If the stressor(s) continue(s) beyond the body’s capacity to cope, the organism exhausts its resources and becomes susceptible to disease and death.

There are many causes of work-related stress, including:

Work overload Too much work leads to feeling over-burdened.

Work underload Too little work leads to feeling bored or under-challenged.

Change Unexpected change leads to feeling the need to react to variables one had not expected.

Role ambiguity Uncertainty regarding the roles/parameters within one which operates can be unsettling.

Conflict When conflict is resolved in “win-lose” fashion, participants can feel tense and burden.

Career development Uncertainty regarding one’s career path can be unsettling.

Performance appraisal Performance appraisals can be the source of unwelcome or unwanted surprises.

Assuming supervision Assuming supervisory responsibility can be unsettling, especially if one has not been prepared for the role.

Colleagues Conflict and stress arising from unpleasant interactions with co-workers is a frequent source of job dissatisfaction.

Work conditions Working in physically uncomfortable or unpleasant work conditions can be stressful.

Technology Despite the promises that all of the latest gadgets will make our lives simpler and easier, the truth is they have only complicated our lives, unless we take the time to control how and when we use and access them.

So, how does one go about coping with all of these sources of stress?
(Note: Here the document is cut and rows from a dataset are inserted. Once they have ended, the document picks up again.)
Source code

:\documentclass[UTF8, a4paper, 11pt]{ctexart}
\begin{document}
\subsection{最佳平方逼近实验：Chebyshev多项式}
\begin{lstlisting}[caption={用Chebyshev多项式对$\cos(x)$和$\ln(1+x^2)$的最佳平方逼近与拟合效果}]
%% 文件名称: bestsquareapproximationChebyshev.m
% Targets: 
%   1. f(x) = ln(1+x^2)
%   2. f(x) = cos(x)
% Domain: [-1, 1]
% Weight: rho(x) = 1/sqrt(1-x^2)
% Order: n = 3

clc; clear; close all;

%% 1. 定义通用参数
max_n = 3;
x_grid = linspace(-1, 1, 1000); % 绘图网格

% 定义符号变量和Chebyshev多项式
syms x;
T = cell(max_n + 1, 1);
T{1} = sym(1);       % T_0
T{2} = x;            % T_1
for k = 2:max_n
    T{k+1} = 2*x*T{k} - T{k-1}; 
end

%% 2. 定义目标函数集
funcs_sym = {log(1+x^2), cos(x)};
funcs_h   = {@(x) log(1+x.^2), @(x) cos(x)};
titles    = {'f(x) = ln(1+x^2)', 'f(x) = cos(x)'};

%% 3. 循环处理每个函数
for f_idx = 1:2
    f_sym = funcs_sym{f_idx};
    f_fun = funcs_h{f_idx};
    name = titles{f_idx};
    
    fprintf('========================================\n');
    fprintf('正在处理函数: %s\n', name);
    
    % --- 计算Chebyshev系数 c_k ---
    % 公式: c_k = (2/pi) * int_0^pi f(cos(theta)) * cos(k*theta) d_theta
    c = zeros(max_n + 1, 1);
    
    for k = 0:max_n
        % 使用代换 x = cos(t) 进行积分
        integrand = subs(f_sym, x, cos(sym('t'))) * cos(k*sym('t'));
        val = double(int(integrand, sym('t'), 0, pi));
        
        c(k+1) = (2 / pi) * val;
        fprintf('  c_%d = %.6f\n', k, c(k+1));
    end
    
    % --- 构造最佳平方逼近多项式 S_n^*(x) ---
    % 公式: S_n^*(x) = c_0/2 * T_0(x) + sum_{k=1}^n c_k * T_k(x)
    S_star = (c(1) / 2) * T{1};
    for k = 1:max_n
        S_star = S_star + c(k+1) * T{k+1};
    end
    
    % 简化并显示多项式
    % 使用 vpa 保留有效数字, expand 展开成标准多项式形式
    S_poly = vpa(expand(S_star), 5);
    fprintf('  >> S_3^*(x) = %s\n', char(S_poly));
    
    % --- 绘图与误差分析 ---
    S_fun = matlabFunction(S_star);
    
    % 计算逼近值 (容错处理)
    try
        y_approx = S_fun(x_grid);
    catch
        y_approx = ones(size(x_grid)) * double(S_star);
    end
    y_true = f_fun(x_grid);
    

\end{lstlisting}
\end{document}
Here are some quick suggestions:

Relaxation training Learning how to practice a regular regimen of relaxation can be a powerful weapon to combat stress.

Exercise Exercise is a proven stress-buster. Building in a regular exercise regimen to one’s slate of your professional commitments can pay handsome dividends.

Nutrition Eating on the go and/or eating quick and easy foods (e.g., fast food, processed food) yields diminishing returns, over the long term. Better to eat healthy foods in accordance with guidelines of The Academy of Nutrition and Dietetics (formerly the American Dietetic Association).

Behavior modification Learning how to lead a healthier life and to better cope with life’s stressors is perhaps the most powerful path to be pursued. Accessing your organization’s employee assistance program (EAP) or seeking our professional counsel, on your own, is encouraged. As a starting point, engaging in some self-study is recommended. The following are some books that are helpful as one seeks to map out a more integrated lifestyle:

  • “Feeling Good” by David Burns
  • “The Inner Game of Stress” by W. Timothy Gallwey and colleagues
  • “Wherever You Go, There You Are” by Jon Kabat-Zinn

Ultimately, as George Asaf observed, “What’s the use of worrying? It never was worthwhile.”

The prescription in this column is to take some time for yourself, to center yourself, to do your best to meet life’s challenges without becoming unglued, etc. Along the way, perhaps you can find an opportunity to help your colleagues to do the same. To do so is entirely consistent with the concept of “quality of work life,” the idea that the organization’s “other bottom line” (i.e., its culture) has a lot to do with performance at its bottom line.